About a week into quarantine I woke up in the middle of the night, rubbing the fourth finger on my left hand. My wedding band felt itchy and tight. This happens with most jewelry I wear–I’m allergic to heavy metals and have sensitive skin–but rarely with my wedding band, which never leaves my hand. It was uncomfortable enough that I worked the tiny ring off over my knuckle. I slipped it into a jewelry box and went back to sleep.
When I woke up, I forgot all about it. In fact, I forgot about it for weeks, only noticing the other day that my finger was still bare. “Huh, that’s weird.” I’m still not wearing the ring. When I’m not seeing anybody but my family, there just doesn’t seem to be much point. Will wedding rings, I wonder, go the way of makeup and bras and pants and shoes in this new world where we know no one but the ones who already know everything about us?

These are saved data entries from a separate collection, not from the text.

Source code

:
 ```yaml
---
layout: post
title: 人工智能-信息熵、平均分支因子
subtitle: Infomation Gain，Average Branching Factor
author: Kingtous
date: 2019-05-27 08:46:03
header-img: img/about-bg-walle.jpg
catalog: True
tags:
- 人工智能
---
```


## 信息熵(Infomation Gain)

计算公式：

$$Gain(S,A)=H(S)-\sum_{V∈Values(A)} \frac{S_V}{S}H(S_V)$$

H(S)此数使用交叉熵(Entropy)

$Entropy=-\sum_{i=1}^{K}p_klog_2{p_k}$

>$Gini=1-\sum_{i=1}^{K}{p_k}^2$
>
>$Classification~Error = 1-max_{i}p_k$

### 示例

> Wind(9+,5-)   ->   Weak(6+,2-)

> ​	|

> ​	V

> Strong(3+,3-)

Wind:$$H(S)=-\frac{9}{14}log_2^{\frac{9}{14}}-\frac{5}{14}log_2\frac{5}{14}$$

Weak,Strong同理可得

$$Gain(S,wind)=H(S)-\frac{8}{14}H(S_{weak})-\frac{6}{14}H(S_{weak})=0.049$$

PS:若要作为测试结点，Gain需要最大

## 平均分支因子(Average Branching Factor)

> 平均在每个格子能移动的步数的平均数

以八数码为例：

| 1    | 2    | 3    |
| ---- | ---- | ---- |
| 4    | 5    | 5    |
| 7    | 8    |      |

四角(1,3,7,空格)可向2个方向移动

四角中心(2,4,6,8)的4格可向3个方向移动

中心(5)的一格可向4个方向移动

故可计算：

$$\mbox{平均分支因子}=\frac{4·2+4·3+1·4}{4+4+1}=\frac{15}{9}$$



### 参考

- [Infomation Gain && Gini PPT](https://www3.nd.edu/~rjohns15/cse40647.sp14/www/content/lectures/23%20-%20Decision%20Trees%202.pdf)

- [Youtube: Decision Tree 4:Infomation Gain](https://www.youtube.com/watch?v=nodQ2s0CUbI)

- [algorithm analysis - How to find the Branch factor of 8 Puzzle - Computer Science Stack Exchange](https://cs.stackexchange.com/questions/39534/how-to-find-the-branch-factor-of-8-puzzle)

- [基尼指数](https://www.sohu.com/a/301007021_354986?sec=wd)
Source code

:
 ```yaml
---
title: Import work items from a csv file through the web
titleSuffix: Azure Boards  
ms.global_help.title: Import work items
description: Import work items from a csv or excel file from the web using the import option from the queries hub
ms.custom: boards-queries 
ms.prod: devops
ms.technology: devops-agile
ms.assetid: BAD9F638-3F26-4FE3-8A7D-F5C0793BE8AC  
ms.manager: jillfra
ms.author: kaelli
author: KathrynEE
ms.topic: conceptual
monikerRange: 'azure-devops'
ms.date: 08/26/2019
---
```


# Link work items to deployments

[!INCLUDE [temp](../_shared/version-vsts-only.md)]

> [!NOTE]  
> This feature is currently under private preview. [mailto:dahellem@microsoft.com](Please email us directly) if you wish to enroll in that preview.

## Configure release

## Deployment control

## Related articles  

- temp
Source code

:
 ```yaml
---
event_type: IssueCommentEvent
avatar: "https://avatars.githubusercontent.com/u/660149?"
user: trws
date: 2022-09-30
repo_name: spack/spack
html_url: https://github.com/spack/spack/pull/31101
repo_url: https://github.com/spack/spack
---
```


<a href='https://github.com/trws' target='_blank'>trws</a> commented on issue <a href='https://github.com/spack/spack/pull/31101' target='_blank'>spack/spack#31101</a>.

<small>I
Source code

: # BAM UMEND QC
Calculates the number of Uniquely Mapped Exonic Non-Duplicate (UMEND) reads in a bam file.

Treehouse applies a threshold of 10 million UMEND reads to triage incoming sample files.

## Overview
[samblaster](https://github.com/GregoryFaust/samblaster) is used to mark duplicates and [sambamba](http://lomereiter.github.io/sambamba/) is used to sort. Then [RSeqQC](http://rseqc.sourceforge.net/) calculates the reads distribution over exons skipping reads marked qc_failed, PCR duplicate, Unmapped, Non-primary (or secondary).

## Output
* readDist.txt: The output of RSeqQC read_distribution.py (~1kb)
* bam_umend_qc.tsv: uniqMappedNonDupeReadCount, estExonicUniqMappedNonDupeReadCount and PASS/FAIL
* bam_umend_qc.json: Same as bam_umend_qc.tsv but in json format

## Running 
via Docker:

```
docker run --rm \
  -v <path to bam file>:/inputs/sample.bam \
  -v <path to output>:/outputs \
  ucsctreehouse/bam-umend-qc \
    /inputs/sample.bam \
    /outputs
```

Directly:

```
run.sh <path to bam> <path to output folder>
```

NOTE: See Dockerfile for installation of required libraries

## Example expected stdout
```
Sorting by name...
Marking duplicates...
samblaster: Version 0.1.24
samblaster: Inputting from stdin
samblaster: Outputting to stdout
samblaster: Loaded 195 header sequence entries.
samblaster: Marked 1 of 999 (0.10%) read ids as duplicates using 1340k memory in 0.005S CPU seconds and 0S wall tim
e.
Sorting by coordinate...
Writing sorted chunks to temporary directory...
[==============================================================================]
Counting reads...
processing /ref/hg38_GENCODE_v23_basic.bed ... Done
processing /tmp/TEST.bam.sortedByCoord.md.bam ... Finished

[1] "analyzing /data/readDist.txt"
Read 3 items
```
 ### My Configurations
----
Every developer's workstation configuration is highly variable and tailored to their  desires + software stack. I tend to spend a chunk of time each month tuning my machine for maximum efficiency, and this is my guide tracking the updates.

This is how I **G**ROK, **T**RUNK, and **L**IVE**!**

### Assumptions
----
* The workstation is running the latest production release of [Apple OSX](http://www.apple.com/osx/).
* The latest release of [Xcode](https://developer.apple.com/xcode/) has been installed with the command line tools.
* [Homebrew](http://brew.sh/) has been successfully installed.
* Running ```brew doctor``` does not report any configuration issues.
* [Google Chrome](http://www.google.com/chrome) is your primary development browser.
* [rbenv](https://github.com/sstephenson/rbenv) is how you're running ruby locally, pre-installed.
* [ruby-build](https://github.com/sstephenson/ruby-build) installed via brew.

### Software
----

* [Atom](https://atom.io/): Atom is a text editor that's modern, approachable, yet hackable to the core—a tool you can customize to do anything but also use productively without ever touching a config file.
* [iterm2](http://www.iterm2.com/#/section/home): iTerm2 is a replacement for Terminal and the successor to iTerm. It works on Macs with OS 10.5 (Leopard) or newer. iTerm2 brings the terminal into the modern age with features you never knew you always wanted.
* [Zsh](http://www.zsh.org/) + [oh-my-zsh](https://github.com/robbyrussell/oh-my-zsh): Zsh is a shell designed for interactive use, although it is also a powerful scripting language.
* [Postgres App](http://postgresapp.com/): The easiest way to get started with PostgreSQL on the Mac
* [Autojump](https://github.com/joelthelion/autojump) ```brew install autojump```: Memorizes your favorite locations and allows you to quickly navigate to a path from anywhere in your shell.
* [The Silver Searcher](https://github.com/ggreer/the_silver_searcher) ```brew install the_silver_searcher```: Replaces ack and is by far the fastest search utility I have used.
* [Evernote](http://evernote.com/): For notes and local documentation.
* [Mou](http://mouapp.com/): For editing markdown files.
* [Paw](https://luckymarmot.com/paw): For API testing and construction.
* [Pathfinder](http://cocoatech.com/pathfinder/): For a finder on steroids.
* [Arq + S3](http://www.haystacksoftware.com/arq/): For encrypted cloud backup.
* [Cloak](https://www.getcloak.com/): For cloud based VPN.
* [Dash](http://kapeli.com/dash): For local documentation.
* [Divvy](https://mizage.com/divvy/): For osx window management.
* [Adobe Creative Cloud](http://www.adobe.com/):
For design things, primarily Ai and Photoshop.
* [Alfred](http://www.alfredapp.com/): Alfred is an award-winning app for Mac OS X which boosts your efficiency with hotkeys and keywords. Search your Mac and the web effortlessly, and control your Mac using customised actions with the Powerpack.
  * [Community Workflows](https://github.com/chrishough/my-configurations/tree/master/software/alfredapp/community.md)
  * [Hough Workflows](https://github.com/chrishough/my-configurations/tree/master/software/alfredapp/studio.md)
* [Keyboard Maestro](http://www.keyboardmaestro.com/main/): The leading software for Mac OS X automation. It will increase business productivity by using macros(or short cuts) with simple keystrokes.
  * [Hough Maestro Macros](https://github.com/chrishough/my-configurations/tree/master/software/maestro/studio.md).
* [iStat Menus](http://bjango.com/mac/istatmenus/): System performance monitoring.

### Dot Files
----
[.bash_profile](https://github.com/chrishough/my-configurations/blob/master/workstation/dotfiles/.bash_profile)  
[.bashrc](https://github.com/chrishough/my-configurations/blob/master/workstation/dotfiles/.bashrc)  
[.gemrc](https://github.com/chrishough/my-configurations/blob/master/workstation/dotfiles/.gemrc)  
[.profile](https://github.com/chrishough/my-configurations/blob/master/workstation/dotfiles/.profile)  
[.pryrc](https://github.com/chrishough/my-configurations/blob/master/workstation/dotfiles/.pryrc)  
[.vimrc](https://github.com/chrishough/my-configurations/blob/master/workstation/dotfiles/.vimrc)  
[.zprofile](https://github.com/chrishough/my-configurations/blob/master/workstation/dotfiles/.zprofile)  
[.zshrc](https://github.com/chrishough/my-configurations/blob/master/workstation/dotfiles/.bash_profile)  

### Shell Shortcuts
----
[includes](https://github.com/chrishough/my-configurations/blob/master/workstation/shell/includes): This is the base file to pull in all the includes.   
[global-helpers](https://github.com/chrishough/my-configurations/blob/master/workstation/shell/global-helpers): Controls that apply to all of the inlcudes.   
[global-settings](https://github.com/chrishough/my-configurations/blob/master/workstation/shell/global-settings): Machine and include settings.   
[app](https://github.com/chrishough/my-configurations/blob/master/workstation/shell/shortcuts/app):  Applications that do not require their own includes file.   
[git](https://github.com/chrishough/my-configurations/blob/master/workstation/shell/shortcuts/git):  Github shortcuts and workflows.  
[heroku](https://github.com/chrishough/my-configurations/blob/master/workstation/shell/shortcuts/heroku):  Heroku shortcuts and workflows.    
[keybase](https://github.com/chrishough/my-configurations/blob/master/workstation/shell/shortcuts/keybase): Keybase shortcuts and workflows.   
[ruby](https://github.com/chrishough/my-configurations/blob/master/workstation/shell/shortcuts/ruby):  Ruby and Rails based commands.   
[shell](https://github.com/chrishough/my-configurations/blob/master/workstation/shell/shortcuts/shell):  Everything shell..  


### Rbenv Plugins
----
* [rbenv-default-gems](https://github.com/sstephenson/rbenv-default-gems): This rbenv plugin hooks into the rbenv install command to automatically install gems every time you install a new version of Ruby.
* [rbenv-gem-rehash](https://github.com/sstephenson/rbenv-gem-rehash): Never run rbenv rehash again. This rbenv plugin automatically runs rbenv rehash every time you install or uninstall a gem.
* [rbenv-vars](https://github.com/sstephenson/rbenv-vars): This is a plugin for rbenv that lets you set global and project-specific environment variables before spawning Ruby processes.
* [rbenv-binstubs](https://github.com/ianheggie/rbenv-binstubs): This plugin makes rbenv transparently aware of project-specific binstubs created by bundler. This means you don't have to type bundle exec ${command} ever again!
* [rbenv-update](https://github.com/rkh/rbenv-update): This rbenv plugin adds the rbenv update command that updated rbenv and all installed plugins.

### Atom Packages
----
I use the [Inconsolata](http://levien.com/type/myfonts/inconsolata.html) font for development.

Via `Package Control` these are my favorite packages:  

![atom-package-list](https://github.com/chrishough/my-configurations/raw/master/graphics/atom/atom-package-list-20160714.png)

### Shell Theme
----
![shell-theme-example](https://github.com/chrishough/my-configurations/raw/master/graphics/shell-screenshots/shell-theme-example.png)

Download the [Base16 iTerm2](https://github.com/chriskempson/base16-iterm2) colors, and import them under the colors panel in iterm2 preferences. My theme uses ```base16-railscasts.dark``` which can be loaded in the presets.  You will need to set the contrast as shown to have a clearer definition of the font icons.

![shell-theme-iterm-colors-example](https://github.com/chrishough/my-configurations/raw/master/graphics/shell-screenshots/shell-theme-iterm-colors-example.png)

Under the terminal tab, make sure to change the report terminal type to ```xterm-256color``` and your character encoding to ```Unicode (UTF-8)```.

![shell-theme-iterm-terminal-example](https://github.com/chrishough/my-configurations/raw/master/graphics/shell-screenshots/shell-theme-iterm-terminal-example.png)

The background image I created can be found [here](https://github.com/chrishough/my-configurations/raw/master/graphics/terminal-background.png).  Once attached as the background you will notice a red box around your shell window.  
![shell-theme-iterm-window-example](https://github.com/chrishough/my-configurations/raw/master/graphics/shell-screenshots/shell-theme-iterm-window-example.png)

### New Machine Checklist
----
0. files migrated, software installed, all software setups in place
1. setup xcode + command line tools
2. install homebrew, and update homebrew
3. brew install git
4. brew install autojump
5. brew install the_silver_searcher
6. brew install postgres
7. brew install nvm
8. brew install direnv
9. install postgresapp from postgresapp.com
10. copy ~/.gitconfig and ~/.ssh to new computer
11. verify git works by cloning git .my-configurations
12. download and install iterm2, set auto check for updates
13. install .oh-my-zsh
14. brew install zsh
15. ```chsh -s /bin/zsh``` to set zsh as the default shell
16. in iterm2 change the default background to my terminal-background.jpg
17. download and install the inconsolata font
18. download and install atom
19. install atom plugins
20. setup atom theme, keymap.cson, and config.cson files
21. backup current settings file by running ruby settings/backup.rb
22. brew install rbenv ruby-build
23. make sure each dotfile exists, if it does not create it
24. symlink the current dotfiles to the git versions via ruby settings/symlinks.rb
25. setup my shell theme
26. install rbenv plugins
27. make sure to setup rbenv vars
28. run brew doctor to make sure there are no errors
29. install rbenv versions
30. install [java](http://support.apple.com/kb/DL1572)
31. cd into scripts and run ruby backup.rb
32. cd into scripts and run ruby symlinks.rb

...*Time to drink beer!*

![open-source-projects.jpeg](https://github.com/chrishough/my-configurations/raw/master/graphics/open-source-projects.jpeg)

Last night I had the most fraught dream about mother-daughter relationships. My 6yo daughter was buckling herself into the booster seat in the back of a car. My grandma bent over to help her (not a thing I imagine my 86yo grandma could actually do, physically) and I guess my kid was giving lip because my grandma told my kid to shut up (also not a thing she would do, probably). It was not terribly cruel, just casually unkind. I was standing with my mom outside the car and we exchanged looks, like, did that just happen? My mom leaned in the car and told my kid not to worry, that grandma was going to be put in a time out for talking like that. I barged in to correct the record and explained that we had no authority put grandma in a time out, that she could use whatever words she wanted. She’d earned the right, in my mind. My mom got pissed at me for undermining her in front of D, I got pissed at my mom for being overstepping her bounds, and we all stormed off leaving D in the car and grandma I don’t where. Then I woke up.